Second Committee Member

Helen Bramlett

Third Committee Member

Michael Kim

Fourth Committee Member

Sari Izenwasser

Fifth Committee Member

Yossef Itzhak

Sixth Committee Member

Kathleen Kantak


Pavlovian fear conditioning has face validity for acquired anxiety disorders such as posttraumatic stress disorder (PTSD) and specific phobias. Memory formation mediated by synaptic plasticity, including long-term potentiation (LTP), underlies fear conditioning. The established roles of nitric oxide (NO) signaling in synaptic plasticity and LTP suggest that NO signaling may be critical for fear conditioning. Therefore, my research objectives were to investigate the roles of NO signaling in the acquisition and consolidation of fear memory following fear conditioning.
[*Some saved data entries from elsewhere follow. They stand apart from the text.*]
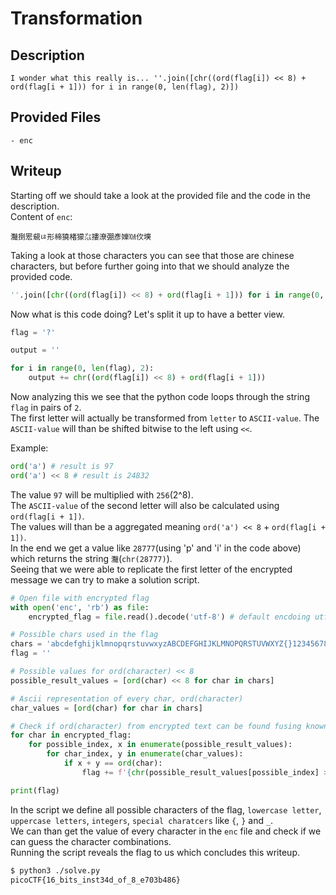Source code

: # Transformation

## Description
```
I wonder what this really is... ''.join([chr((ord(flag[i]) << 8) + ord(flag[i + 1])) for i in range(0, len(flag), 2)])
```

## Provided Files
```
- enc
```

## Writeup

Starting off we should take a look at the provided file and the code in the description. <br/>
Content of `enc`:
```
灩捯䍔䙻ㄶ形楴獟楮獴㌴摟潦弸彥㜰㍢㐸㙽
```

Taking a look at those characters you can see that those are chinese characters, but before further going into that we should analyze the provided code. <br/>
```py
''.join([chr((ord(flag[i]) << 8) + ord(flag[i + 1])) for i in range(0, len(flag), 2)])
```

Now what is this code doing? Let's split it up to have a better view. <br/>
```py
flag = '?'

output = ''

for i in range(0, len(flag), 2):
    output += chr((ord(flag[i]) << 8) + ord(flag[i + 1]))
```

Now analyzing this we see that the python code loops through the string `flag` in pairs of `2`. <br/>
The first letter will actually be transformed from `letter` to `ASCII-value`. The `ASCII-value` will than be shifted bitwise to the left using `<<`. <br/>

Example: <br/>
```py
ord('a') # result is 97
ord('a') << 8 # result is 24832
```

The value `97` will be multiplied with `256`(2^8). <br/>
The `ASCII-value` of the second letter will also be calculated using `ord(flag[i + 1])`. <br/>
The values will than be a aggregated meaning `ord('a') << 8` + `ord(flag[i + 1])`. <br/>
In the end we get a value like `28777`(using 'p' and 'i' in the code above) which returns the string `灩`(`chr(28777)`). <br/>
Seeing that we were able to replicate the first letter of the encrypted message we can try to make a solution script. <br/>
```py
# Open file with encrypted flag
with open('enc', 'rb') as file:
    encrypted_flag = file.read().decode('utf-8') # default encdoing utf-8 (unicode transformation format)

# Possible chars used in the flag
chars = 'abcdefghijklmnopqrstuvwxyzABCDEFGHIJKLMNOPQRSTUVWXYZ{}1234567890_'
flag = ''

# Possible values for ord(character) << 8
possible_result_values = [ord(char) << 8 for char in chars]

# Ascii representation of every char, ord(character)
char_values = [ord(char) for char in chars]

# Check if ord(character) from encrypted text can be found fusing known values
for char in encrypted_flag:
    for possible_index, x in enumerate(possible_result_values):
        for char_index, y in enumerate(char_values):
            if x + y == ord(char):
                flag += f'{chr(possible_result_values[possible_index] >> 8)}{chr(char_values[char_index])}'

print(flag)
```

In the script we define all possible characters of the flag, `lowercase letter`, `uppercase letters`, `integers`, `special charatcers` like `{`, `}` and `_`. <br/>
We can than get the value of every character in the `enc` file and check if we can guess the character combinations. <br/>
Running the script reveals the flag to us which concludes this writeup. <br/>
```sh
$ python3 ./solve.py
picoCTF{16_bits_inst34d_of_8_e703b486}
```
I hypothesized that genetic and pharmacological inhibitions of NO signaling will impair fear conditioning, and that pharmacological facilitation of NO signaling will improve fear conditioning. I found that in the absence of the neuronal nitric oxide synthase gene (nNOS knockout mice) there were complete impairments in contextual and visually cued fear conditioning and a partial impairment in auditory cued fear conditioning compared to wild-type (WT) counterparts. A positive correlation was shown between the magnitudes of the physiological (stress hormone) and behavioral (freezing) responses to conditioned fearful stimuli in both genotypes. Investigations of basal expressions of memory related proteins that are downstream of NO signaling revealed significant dysregulations in naïve nNOS knockout mice compared to WT mice. Specifically, cyclic guanosine monophosphate (cGMP) was decreased while phosphorylated cyclic adenosine monophosphate binding protein (pCREB) was increased in the amygdala and hippocampus of nNOS knockout mice. Pharmacological inhibition of nNOS in WT mice resulted in impaired fear conditioning, and NO donor administration to nNOS knockout mice partially restored the fear conditioning deficits. Also, the nNOS inhibitor reduced expressions of cGMP and pCREB in WT mice, and NO donor administration partially restored the aberrant expressions of cGMP and pCREB in nNOS knockout mice. Thus, the behavioral and molecular results of the pharmacological experiments corroborated with the genetic experiments. It was also determined that multiple training sessions improved contextual and auditory, but not visually, cued fear conditioning in the nNOS knockout mice. Together, this line of investigations has revealed that the role of NO signaling in fear conditioning is dependent on a) the type of the conditioned stimulus, and b) the intensity of the training.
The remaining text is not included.